4. FAQs (Frequently Asked Questions)

Q: Why does the documentation show a GET method, but it looks like a POST request? A: In standard OpenAI specifications, creating completions generally uses the POST method. However, based on the provided metadata, this endpoint is defined as GET. Please verify the actual server-side configuration when making API calls. If GET does not work, try using POST.

Q: How should I choose between temperature and top_p? A: We generally recommend altering either temperature or top_p, but not both. If you want precise and deterministic answers, lower the temperature (e.g., 0.2). If you want more diverse and creative responses, increase it.

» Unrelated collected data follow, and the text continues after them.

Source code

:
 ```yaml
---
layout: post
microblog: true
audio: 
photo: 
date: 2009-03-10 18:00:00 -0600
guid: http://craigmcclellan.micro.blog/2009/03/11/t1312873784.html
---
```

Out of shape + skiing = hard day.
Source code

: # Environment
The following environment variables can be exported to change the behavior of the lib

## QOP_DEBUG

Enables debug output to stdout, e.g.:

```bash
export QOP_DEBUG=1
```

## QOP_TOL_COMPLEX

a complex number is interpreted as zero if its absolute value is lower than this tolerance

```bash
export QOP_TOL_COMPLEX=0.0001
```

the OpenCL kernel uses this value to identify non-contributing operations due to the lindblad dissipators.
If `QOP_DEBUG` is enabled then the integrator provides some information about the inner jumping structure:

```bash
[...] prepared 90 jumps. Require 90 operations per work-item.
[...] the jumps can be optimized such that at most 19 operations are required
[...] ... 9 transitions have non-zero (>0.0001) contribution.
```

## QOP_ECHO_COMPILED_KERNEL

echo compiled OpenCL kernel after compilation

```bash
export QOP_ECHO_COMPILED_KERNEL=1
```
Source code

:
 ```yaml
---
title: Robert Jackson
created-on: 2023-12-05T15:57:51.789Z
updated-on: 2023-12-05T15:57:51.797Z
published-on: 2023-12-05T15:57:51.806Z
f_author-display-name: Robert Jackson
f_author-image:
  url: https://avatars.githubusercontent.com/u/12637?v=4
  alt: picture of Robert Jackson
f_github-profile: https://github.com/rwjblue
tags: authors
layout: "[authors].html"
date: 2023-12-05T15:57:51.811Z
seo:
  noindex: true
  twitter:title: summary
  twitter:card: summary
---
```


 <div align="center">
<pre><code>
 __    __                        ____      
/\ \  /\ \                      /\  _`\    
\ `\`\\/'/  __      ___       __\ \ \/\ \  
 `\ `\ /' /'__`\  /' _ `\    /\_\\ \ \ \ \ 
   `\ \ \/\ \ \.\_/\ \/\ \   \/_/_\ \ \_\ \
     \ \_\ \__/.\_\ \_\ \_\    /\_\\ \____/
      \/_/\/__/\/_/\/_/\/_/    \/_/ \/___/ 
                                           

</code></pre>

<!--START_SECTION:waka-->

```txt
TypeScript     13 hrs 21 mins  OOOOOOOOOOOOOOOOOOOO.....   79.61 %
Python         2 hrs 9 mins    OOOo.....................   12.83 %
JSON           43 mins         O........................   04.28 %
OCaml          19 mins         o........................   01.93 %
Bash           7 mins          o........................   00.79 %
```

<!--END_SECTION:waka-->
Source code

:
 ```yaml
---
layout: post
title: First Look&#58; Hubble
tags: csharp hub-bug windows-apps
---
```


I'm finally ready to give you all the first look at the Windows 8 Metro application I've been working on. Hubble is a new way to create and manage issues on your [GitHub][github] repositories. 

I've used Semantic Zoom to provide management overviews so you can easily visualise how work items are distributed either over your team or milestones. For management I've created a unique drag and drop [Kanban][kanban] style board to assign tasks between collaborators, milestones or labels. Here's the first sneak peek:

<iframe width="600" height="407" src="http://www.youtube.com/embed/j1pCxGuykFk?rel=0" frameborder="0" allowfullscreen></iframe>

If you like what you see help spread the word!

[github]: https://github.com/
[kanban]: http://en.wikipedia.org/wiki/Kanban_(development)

Q: How do I enable JSON mode? A: You need to set { "type": "json_object" } within the response_format parameter, and explicitly instruct the model (via System or User messages) to output in JSON format. Otherwise, the model may generate parsing errors or an endless stream of whitespace.

Q: What is the difference between presence_penalty and frequency_penalty? A:

presence_penalty: Focuses on penalizing topics that have already appeared, encouraging the model to discuss new topics.
frequency_penalty: Focuses on penalizing exact words/phrases that appear frequently, preventing the model from repeating the same sentences within a short period.

Q: How does streaming output (stream: true) work? A: When streaming is enabled, the API returns data word-by-word via Server-Sent Events (SSE). Each data chunk is a JSON string prefixed with data: , and the stream is terminated with a data: [DONE] message. This is highly useful for displaying long-form text generation in real-time on UI/UX interfaces.